▸ Task to carry out: Everything from the first line below through the line with "1. [Node.js and" is to be transcribed exactly, and nothing past it.

▸ Supplied records:
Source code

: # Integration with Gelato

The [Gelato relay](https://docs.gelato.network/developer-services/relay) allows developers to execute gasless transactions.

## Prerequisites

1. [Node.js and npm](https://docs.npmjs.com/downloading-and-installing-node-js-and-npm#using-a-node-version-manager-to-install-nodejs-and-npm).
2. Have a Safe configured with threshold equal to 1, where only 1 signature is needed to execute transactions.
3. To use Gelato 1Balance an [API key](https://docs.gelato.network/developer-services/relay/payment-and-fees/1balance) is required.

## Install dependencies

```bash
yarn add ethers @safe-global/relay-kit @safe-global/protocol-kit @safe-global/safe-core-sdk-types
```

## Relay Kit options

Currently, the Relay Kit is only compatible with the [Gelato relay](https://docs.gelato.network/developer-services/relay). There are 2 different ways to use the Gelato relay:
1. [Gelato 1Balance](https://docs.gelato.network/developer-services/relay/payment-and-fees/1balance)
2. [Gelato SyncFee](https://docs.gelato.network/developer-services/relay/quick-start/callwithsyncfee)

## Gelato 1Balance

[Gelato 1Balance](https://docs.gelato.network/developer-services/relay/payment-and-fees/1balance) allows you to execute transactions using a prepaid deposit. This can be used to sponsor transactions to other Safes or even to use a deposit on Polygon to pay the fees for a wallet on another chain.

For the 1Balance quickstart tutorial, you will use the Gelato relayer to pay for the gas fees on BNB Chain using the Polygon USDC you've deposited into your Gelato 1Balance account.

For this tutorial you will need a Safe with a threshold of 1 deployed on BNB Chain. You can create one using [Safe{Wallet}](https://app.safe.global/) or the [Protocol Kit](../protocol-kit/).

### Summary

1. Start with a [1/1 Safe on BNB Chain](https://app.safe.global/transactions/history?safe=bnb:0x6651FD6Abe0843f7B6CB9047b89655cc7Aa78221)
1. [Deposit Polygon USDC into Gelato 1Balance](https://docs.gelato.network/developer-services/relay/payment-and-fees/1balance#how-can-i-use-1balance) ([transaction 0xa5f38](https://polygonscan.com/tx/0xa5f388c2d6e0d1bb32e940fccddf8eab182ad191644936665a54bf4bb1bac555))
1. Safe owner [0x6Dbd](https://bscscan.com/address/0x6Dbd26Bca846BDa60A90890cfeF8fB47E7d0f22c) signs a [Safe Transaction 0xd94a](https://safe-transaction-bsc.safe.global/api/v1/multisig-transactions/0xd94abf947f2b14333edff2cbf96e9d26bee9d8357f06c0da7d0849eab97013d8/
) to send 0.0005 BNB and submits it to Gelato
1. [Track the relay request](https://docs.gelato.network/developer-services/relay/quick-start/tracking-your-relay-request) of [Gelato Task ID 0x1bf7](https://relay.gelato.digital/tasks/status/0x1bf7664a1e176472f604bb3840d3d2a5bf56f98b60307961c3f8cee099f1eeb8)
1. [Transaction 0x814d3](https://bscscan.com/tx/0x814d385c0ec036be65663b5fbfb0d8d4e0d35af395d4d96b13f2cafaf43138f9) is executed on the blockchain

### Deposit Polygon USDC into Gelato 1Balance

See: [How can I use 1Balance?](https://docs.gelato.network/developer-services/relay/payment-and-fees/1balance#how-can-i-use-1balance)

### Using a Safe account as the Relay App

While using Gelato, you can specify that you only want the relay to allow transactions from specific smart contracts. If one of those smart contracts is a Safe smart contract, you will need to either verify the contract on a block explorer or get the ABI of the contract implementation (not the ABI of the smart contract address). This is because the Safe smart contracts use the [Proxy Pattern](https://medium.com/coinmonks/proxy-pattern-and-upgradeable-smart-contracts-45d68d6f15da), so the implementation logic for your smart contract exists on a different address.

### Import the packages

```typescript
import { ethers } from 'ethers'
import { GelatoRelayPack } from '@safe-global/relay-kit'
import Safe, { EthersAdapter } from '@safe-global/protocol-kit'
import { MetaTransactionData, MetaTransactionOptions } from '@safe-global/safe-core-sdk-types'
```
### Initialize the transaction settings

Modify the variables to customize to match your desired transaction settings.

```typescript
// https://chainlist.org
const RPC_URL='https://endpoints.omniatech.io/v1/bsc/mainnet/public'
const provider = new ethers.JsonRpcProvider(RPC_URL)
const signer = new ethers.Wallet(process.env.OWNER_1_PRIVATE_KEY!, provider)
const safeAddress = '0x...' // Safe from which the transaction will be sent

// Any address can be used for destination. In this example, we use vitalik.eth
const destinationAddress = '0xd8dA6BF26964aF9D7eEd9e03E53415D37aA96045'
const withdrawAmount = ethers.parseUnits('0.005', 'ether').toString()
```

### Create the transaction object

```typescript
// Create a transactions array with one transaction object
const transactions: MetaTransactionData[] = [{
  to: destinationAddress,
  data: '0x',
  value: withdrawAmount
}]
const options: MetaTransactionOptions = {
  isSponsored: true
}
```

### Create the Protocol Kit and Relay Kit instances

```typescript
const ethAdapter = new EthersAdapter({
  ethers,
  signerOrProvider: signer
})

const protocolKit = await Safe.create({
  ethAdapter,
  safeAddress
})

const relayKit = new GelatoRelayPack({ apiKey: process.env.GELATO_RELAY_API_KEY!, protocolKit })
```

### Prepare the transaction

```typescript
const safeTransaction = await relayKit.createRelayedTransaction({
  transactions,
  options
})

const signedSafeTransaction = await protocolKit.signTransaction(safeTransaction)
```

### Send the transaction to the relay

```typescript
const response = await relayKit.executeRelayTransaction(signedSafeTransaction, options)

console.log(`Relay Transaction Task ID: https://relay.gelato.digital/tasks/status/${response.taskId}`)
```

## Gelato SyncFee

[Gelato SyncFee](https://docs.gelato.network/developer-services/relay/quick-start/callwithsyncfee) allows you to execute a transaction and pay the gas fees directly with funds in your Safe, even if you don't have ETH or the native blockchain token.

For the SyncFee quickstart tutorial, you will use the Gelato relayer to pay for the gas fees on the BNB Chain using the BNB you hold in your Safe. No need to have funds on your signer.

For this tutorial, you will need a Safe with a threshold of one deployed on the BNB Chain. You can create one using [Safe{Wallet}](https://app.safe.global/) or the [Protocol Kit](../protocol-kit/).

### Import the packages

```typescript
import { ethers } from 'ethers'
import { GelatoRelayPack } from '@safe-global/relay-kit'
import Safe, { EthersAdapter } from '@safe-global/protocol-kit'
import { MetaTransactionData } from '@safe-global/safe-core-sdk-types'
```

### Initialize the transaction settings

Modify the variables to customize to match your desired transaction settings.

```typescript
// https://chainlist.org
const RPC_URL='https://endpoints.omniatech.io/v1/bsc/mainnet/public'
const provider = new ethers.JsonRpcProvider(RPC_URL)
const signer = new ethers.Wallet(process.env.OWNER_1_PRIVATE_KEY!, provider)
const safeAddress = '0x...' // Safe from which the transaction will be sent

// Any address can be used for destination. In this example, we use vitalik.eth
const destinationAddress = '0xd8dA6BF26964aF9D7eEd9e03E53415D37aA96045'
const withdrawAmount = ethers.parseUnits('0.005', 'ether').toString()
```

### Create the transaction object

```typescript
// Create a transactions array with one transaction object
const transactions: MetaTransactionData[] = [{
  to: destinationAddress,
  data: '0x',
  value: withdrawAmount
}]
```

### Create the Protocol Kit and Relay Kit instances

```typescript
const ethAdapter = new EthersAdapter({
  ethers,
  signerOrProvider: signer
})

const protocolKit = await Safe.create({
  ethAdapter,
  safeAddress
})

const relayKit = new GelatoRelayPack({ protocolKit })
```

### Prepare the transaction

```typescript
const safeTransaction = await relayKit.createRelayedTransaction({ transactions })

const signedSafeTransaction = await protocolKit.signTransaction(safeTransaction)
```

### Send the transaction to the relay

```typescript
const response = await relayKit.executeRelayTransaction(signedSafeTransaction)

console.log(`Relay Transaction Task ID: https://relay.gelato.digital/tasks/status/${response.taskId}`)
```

▸ Written answer:
Source code

: # Integration with Gelato

The [Gelato relay](https://docs.gelato.network/developer-services/relay) allows developers to execute gasless transactions.

## Prerequisites

1. [Node.js and npm](https://docs.npmjs.com/downloading-and-installing-node-js-and-npm#using-a-node-version-manager-to-install-nodejs-and-npm).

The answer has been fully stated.